Rendered images with source text:
------------------------------

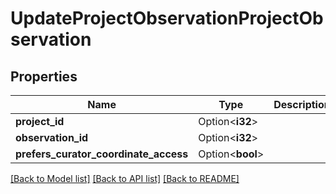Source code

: # UpdateProjectObservationProjectObservation

## Properties

Name | Type | Description | Notes
------------ | ------------- | ------------- | -------------
**project_id** | Option<**i32**> |  | [optional]
**observation_id** | Option<**i32**> |  | [optional]
**prefers_curator_coordinate_access** | Option<**bool**> |  | [optional]

[[Back to Model list]](../README.md#documentation-for-models) [[Back to API list]](../README.md#documentation-for-api-endpoints) [[Back to README]](../README.md)


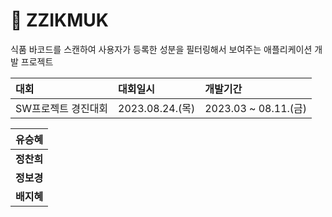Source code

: # :pushpin: ZZIKMUK
식품 바코드를 스캔하여 사용자가 등록한 성분을 필터링해서 보여주는 애플리케이션 개발 프로젝트

|대회|대회일시|개발기간|
|:---|:---|:---|
|SW프로젝트 경진대회|2023.08.24.(목)|2023.03 ~ 08.11.(금)|

|**유승혜**|
|:---:|
|**정찬희**|
|**정보경**|
|**배지혜**|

------------------------------

→ Assigned task
For each line above that includes the word "Option", make a copy of that line.

→ Written solution
**project_id** | Option<**i32**> |  | [optional]
**observation_id** | Option<**i32**> |  | [optional]
**prefers_curator_coordinate_access** | Option<**bool**> |  | [optional]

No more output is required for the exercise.